EXERCISE DIRECTIONS
The lines to copy are those with "otherlanguage" in them. Pull each one from the entries below.

Data items:
▶
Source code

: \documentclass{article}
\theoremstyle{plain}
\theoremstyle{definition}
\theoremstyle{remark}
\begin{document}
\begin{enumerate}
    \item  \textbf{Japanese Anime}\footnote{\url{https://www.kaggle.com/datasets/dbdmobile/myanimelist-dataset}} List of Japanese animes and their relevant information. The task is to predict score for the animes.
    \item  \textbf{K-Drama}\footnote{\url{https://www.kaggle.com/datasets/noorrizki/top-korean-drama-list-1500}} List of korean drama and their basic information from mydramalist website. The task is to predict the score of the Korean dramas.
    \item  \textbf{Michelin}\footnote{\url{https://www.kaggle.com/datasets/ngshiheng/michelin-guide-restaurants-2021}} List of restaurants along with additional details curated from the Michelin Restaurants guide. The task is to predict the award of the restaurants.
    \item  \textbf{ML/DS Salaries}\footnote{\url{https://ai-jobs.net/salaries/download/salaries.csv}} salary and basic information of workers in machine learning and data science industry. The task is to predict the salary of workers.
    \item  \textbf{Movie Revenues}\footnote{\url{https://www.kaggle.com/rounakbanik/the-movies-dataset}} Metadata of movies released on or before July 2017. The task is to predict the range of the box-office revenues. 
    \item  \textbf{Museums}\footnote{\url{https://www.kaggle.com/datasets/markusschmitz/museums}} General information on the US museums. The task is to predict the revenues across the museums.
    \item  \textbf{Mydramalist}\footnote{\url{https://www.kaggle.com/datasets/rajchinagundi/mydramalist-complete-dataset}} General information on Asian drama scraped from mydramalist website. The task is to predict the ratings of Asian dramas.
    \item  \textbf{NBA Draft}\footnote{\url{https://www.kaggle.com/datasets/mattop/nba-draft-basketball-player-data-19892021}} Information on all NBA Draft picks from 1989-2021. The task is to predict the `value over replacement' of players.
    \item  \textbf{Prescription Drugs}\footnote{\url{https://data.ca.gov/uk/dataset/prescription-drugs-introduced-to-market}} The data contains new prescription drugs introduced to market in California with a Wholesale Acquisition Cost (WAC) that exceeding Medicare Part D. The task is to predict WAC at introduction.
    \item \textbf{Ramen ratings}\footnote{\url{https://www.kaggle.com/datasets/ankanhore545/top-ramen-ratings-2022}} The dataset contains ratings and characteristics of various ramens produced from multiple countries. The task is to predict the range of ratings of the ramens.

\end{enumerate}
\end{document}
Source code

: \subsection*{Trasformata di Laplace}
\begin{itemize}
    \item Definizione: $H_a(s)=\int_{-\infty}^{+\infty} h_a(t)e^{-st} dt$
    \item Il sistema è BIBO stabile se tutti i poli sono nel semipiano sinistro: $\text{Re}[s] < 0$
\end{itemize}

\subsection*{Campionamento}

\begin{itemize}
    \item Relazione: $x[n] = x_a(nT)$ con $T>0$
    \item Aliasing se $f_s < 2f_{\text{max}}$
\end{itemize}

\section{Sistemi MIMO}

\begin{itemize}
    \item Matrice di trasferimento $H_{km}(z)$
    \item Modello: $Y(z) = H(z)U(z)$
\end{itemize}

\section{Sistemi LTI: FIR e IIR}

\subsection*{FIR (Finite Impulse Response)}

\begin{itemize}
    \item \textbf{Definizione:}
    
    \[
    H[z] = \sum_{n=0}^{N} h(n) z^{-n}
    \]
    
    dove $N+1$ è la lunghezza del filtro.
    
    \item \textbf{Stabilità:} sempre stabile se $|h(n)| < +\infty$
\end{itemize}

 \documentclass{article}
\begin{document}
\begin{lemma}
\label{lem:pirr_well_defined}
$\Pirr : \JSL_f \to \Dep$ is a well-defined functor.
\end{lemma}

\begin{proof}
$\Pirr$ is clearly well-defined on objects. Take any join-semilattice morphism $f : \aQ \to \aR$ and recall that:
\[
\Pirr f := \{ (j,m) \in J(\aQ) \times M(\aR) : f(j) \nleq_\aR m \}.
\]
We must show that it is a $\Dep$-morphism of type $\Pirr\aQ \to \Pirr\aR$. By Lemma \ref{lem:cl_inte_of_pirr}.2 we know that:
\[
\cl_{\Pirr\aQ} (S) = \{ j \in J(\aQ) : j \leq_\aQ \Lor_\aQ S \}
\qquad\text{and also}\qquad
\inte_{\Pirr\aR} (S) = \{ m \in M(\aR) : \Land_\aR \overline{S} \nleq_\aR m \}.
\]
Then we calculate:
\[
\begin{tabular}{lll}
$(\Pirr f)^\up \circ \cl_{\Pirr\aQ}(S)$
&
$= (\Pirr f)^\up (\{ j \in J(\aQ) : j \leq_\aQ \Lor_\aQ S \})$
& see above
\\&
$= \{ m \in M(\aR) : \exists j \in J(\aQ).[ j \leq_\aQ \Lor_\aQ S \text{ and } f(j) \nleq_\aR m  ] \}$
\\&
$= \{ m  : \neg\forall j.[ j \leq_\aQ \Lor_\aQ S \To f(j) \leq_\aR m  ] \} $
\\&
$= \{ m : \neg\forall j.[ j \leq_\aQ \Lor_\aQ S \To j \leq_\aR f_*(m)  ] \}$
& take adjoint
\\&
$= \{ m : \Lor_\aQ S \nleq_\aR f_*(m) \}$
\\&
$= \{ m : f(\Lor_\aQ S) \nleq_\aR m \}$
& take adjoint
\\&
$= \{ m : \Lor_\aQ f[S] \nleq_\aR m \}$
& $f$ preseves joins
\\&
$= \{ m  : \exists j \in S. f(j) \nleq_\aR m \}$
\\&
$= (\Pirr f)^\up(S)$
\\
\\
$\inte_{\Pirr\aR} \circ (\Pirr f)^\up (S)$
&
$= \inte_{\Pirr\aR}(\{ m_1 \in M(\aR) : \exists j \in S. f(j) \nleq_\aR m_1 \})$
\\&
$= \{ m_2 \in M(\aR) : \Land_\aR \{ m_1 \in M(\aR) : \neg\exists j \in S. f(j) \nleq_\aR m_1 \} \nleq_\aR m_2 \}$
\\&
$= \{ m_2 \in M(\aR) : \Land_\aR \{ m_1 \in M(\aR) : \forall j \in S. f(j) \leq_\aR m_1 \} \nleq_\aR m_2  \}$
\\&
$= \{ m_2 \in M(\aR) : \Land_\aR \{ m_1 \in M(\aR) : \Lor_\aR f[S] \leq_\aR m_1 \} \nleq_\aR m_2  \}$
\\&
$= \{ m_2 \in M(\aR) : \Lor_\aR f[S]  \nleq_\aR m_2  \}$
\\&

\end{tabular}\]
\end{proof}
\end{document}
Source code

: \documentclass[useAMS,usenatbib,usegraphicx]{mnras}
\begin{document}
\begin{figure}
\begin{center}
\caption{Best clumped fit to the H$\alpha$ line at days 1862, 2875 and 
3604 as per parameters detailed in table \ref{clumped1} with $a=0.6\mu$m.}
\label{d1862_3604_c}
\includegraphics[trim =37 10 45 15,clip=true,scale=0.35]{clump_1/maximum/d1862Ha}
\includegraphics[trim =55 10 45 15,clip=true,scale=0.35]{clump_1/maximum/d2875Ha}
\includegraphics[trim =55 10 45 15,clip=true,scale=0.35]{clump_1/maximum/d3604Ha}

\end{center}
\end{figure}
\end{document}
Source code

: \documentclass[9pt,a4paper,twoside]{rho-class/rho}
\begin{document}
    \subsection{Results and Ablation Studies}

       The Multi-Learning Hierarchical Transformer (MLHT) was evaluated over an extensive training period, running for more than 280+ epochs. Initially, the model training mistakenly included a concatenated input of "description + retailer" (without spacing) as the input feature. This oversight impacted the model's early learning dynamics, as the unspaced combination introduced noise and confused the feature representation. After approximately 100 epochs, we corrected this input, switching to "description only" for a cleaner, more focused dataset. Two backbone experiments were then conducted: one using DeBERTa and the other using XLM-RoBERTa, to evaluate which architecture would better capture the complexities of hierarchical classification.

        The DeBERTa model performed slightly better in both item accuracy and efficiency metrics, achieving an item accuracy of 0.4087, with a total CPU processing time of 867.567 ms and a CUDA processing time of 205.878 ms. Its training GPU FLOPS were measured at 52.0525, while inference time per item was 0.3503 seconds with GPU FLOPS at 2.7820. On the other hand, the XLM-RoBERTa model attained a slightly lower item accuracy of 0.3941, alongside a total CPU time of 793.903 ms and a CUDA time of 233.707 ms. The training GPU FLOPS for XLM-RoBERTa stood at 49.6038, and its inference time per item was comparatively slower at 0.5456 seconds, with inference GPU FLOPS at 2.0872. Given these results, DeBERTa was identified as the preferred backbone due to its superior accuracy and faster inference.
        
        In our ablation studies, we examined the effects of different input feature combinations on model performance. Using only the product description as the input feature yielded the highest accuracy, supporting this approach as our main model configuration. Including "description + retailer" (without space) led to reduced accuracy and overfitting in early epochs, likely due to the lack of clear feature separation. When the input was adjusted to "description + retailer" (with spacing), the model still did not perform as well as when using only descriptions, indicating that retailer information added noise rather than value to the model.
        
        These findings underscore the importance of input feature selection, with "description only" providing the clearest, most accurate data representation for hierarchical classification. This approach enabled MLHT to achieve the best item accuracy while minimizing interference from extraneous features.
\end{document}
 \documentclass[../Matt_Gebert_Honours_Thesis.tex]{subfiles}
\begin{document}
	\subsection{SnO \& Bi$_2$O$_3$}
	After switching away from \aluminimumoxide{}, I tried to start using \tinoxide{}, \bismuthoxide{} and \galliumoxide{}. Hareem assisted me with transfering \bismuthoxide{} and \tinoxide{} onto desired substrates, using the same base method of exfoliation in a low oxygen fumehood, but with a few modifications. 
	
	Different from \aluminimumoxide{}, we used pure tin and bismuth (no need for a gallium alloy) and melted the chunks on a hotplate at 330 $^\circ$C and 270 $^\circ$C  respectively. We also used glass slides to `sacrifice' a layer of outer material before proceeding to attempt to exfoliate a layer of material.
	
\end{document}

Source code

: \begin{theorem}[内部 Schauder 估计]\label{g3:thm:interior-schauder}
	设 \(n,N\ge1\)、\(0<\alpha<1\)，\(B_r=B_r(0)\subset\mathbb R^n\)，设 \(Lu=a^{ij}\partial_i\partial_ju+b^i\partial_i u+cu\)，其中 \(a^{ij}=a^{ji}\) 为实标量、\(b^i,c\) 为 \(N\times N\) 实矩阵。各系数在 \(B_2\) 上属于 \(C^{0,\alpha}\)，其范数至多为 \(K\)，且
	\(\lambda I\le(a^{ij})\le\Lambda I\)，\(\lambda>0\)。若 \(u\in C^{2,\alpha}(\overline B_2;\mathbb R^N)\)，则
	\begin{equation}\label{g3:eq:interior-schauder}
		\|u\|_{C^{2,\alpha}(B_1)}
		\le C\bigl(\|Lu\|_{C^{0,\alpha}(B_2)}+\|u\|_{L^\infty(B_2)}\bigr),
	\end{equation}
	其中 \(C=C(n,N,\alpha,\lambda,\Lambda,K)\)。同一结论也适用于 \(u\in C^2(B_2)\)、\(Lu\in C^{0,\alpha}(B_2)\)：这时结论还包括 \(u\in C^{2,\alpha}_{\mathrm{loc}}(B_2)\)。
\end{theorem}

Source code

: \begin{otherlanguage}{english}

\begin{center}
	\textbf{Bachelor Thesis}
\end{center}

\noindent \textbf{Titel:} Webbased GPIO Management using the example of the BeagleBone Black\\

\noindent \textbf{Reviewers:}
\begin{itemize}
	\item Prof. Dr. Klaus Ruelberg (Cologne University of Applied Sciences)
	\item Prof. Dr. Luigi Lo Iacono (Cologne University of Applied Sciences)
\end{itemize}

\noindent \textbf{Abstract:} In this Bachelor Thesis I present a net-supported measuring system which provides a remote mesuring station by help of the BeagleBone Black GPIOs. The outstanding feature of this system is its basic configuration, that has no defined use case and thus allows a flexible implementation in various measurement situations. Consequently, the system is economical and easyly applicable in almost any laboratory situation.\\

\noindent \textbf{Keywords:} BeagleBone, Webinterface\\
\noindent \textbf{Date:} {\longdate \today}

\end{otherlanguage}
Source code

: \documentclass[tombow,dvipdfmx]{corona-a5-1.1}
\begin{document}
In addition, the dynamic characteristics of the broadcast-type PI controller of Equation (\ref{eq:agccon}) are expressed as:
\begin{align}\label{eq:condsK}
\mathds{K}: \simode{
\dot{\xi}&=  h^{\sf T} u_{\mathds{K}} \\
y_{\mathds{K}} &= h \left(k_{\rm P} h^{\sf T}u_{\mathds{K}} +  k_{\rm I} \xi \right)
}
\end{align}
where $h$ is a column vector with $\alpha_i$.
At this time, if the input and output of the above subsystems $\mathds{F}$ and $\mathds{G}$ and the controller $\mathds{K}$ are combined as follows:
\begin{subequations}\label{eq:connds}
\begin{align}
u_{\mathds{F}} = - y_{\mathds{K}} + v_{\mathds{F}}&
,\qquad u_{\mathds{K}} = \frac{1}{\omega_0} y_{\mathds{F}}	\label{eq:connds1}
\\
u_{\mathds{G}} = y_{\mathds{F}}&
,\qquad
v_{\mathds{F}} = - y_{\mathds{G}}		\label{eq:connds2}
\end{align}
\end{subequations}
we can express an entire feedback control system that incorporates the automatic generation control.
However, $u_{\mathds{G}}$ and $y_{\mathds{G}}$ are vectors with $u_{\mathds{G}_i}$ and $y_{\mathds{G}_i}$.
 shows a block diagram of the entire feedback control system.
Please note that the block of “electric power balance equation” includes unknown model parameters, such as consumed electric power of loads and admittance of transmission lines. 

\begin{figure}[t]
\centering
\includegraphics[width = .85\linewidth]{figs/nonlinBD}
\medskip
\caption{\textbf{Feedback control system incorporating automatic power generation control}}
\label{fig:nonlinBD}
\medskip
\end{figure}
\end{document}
◀
COMPLETED TASK
: \begin{otherlanguage}{english}
\end{otherlanguage}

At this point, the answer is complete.